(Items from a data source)

↓↓↓

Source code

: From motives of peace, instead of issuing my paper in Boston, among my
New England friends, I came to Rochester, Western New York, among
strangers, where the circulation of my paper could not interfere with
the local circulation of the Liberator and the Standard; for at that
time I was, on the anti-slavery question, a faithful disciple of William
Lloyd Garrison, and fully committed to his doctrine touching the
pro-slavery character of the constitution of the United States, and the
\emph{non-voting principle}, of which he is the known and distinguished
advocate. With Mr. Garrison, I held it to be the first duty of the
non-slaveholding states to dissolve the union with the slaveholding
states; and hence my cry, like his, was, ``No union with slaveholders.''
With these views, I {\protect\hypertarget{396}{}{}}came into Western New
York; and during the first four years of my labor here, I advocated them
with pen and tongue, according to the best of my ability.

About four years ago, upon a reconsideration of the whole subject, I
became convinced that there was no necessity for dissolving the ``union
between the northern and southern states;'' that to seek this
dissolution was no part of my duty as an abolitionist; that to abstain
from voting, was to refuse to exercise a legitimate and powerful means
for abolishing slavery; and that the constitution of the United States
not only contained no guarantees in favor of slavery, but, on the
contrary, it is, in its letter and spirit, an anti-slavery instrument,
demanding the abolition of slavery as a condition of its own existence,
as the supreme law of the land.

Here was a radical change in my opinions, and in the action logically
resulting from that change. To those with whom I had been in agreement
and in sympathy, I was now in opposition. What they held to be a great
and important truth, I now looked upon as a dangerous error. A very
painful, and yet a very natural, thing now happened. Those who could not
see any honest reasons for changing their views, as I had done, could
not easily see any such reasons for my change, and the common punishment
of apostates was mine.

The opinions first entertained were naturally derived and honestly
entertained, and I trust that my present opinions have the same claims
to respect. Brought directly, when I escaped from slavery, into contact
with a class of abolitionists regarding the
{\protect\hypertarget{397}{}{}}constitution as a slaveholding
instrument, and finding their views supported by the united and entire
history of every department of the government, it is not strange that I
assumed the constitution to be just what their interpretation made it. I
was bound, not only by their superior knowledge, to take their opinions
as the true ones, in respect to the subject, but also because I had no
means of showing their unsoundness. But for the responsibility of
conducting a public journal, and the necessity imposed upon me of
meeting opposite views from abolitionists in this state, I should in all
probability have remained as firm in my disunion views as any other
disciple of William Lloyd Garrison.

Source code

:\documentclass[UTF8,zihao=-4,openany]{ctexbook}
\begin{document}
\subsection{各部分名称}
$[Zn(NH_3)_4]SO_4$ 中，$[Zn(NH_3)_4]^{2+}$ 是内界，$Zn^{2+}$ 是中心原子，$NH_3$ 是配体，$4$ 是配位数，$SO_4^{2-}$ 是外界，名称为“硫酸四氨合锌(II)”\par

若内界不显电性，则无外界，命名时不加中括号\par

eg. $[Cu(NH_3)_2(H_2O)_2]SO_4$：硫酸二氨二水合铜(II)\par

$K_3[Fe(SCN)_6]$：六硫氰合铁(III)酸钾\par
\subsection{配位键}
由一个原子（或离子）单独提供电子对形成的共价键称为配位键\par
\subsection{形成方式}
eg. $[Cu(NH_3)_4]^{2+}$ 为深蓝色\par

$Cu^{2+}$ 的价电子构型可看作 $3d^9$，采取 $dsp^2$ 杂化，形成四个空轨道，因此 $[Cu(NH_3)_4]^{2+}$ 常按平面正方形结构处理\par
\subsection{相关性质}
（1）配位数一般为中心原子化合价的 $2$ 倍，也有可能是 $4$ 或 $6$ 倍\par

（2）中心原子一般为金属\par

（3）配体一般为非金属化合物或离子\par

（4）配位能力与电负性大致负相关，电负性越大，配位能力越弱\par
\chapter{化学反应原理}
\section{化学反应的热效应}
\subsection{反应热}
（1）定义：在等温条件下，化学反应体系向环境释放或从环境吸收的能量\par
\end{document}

↑↑↑

→ **TASK REQUIREMENTS**
Which lines above include the word "have"? Return each one.

→ **OUTPUT FOR THIS TASK**
entertained, and I trust that my present opinions have the same claims
probability have remained as firm in my disunion views as any other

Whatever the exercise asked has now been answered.